Les appels à boycotter la cérémonie du 14 juillet ont atteint un tel degré d’indécence que l’on se demande si l’invitation est adressée à un certain nombre de personnes ou au pays tout entier. Chacun a son mot à dire quant au soutien de François Hollande à Israël et cela va de la pseudo-analyse géopolitique de comptoir aux insultes les plus crapuleuses. J’en ris, littéralement, tout en attendant de voir si les officiels islamistes y seront. C’est inouï, les islamistes ont organisé vendredi après la prière hebdomadaire une marche de soutien à Gaza. Des anciens ministres et des dignitaires nahdhaouis étaient à la tête du cortège où les étendards du Hamas et de Rabi’a en Égypte étaient plus nombreux que les drapeaux palestiniens. C’est inadmissible, dans la mesure où aucune de ces voix ne s’est levée l’année dernière quand les soldats de l’armée tunisienne ont été assassinés et mutilés au mont Châambi. Les islamistes fonctionnent en secte, ayant prêté allégeance à l’État islamique ou à la Umma et non à l’État souverain. À ce titre, ils doivent être combattus en tant que traîtres et ennemis d’État.

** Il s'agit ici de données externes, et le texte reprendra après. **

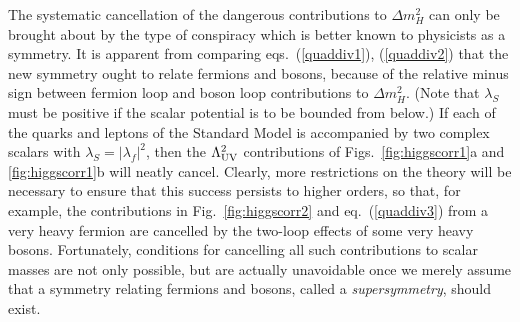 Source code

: The systematic cancellation of the dangerous
contributions to $\Delta m_H^2$ can
only be brought about by the type of conspiracy which is better known
to physicists as a symmetry. It is apparent from comparing
eqs.~(\ref{quaddiv1}), (\ref{quaddiv2})
that the new symmetry ought to relate fermions and bosons, because
of the relative minus sign between fermion loop and boson loop
contributions to $\Delta m_H^2$. (Note that $\lambda_S$ must be positive
if the scalar potential is to be bounded from below.) If
each of the quarks and leptons of the Standard Model is accompanied
by two complex scalars with $\lambda_S = |\lambda_f|^2$,
then the $\Lambda_{\rm UV}^2$ contributions
of Figs.~\ref{fig:higgscorr1}a and \ref{fig:higgscorr1}b will neatly
cancel.\cite{quadscancel}
Clearly, more restrictions on the theory will be necessary
to ensure that this success persists to higher orders, so that,
for example, the contributions in Fig.~\ref{fig:higgscorr2}  and
eq.~(\ref{quaddiv3}) from a
very heavy
fermion are cancelled by the two-loop effects of some very heavy bosons.
Fortunately, conditions for cancelling all such
contributions to scalar masses are not only possible,
but are actually unavoidable once we merely assume that a symmetry relating
fermions and bosons, called a {\it supersymmetry}, should exist.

Pour revenir à cette mascarade du 14 juillet, je voudrais préciser que tout cela est nouveau chez nous car, avant le 14 janvier 2011, ni les officiels tunisiens ni même les opposants qui étaient également invités, ne s’affichaient pas aussi témérairement dans les ambassades de France, d’Allemagne, de Grande Bretagne ou des États-Unis. Il n’y a pas très longtemps, l’État tunisien était souverain et les ordres n’émanaient pas desdites ambassades ; aujourd’hui tout le monde veut y être vu pour faire croire aux autres qu’il a l’appui de telle ou telle puissance. C’est aussi ridicule qu’un espion qui crie sur tous les toits qui il est et pour qui il travaille.

L’Allemagne a remporté le saint Graal en battant l’Argentine par un but à zéro, inscrit par Götze à la 113e minute. J’avoue que je n’avais pas de préférence, même si j’ai toujours parié sur la puissance et le réalisme allemands. Les Argentins de Messi sont en pleurs. C’est triste à voir, mais ainsi va la vie : le malheur des uns fait le bonheur des autres et vice versa. J’y reviendrai…

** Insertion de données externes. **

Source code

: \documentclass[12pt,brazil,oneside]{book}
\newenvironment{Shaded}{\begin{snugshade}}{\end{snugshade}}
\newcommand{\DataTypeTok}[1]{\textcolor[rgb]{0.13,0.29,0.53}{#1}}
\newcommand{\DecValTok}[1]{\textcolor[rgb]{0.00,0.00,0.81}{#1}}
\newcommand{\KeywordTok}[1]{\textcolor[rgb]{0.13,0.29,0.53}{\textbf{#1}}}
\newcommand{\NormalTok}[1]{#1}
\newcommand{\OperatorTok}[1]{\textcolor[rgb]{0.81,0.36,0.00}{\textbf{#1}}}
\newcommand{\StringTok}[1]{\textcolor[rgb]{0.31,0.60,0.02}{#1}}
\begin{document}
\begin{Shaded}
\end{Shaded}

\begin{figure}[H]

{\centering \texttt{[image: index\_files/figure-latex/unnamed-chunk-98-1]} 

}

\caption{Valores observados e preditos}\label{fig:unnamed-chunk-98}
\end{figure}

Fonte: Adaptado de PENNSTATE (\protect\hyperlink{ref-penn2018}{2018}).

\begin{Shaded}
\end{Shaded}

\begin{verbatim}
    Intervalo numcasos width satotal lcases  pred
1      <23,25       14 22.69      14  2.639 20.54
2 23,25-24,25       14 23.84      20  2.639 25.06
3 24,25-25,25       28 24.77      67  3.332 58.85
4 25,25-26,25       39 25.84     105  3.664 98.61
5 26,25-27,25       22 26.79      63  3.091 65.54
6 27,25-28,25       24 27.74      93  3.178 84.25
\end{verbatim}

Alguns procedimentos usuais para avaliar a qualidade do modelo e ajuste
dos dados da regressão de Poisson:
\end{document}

En août 1964, Cioran, dans ses Cahiers, note ceci que je trouve merveilleux : « Un républicain espagnol rencontre à la fin de la guerre, à un cocktail sud-américain, un officiel franquiste, auquel il dit : “Combien je vous envie. Vous allez être tellement seuls.” C’était l’époque où l’Espagne était complètement isolée. Je ne connais pas de mot plus espagnol. » — Mot à adresser à nos politiques qui sont plus « seuls » que jamais tant ils sont déconnectés de la réalité locale. Certes, les islamistes ont leur public et des électeurs acquis à leur cause, car c’est l’esprit même de la secte ou de la confrérie qu’ils ont formée, mais l’abstentionnisme risque d’être la principale position politique des prochaines élections. C’est dangereux, et néanmoins compréhensible, une photo comme celle qui a été publiée sur la page de l’Ambassade américaine en Tunisie, avec autour de la même table les chefs des principaux partis réunis par Son Excellence, ne pouvant donner à penser que ceci : les dés sont pipés et le gâteau sera partagé à l’amiable, donc inutile d’aller voter…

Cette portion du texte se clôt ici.